## WORK REQUEST
Where does the word "char" occur in the data below? Copy each line that holds it.

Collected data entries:
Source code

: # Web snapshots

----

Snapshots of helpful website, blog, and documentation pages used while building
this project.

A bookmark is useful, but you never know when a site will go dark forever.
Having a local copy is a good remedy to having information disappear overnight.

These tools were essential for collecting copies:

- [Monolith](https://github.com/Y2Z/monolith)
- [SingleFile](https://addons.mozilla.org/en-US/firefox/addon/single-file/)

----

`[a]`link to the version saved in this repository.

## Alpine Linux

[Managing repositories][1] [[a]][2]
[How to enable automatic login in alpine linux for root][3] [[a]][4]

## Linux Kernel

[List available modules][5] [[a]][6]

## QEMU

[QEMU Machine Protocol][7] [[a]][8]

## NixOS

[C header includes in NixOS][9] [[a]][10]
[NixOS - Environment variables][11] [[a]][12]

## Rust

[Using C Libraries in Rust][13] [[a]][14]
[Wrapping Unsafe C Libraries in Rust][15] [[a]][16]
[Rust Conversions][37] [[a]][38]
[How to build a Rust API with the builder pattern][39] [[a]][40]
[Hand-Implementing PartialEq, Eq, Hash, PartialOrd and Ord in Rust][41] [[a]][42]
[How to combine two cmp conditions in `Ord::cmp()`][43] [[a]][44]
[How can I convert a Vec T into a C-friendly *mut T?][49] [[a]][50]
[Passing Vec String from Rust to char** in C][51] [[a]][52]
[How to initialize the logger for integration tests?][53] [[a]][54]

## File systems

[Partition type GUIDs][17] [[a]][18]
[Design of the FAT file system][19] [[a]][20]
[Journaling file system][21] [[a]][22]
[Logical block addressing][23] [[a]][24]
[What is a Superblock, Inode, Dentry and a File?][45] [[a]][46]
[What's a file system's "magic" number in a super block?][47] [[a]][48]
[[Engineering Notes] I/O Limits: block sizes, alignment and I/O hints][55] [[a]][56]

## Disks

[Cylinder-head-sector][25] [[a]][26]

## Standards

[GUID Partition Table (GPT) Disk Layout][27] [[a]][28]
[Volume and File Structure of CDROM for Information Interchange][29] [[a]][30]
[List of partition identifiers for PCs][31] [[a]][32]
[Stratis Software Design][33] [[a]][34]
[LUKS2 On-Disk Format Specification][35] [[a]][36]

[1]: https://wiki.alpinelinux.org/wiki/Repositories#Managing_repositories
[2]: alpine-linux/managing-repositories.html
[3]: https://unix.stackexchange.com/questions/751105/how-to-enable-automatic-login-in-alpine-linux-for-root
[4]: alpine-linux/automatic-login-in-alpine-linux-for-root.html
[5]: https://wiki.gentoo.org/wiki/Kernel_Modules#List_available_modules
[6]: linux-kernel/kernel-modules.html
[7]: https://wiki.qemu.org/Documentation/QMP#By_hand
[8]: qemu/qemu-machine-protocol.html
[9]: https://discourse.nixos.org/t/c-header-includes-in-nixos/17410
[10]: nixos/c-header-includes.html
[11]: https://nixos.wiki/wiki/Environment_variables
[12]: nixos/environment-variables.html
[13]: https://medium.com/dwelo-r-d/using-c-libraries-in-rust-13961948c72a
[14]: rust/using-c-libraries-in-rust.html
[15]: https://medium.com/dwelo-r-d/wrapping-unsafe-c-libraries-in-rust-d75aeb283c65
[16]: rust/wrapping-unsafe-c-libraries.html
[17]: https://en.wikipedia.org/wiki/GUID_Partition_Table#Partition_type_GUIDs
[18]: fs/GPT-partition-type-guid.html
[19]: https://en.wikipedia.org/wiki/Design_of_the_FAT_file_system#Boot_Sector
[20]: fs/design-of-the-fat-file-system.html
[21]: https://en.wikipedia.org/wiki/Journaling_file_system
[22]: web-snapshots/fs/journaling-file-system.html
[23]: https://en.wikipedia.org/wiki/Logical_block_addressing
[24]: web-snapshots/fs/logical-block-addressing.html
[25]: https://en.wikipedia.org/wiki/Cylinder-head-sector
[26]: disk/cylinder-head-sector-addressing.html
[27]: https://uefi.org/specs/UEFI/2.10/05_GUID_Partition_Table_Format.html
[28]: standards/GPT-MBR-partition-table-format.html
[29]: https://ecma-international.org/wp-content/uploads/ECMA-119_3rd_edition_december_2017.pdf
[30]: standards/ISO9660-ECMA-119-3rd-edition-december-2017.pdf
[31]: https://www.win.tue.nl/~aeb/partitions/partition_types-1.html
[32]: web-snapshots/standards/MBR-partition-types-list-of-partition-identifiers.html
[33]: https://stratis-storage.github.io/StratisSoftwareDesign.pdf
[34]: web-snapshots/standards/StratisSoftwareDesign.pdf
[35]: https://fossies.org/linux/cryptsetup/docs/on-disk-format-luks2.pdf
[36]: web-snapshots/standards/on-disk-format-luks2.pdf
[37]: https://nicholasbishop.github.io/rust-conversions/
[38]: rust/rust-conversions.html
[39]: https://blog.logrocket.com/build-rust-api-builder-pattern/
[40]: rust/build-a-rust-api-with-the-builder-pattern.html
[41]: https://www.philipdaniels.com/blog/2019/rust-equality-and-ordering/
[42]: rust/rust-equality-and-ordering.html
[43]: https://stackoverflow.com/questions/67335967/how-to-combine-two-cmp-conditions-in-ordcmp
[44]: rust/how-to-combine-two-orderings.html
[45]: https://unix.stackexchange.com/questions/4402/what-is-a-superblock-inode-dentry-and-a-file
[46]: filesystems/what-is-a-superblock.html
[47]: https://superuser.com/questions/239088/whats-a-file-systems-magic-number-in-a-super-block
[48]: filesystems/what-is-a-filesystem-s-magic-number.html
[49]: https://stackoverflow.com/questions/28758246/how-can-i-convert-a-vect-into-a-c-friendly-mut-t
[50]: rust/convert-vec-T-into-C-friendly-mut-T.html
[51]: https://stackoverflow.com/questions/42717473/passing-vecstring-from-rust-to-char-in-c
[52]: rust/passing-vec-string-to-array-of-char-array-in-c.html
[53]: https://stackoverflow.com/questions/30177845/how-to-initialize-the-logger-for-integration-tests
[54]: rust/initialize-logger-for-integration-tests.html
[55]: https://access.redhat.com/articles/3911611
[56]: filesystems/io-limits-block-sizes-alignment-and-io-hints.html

## THE COMPLETED TASK
[Passing Vec String from Rust to char** in C][51] [[a]][52]
[51]: https://stackoverflow.com/questions/42717473/passing-vecstring-from-rust-to-char-in-c
[52]: rust/passing-vec-string-to-array-of-char-array-in-c.html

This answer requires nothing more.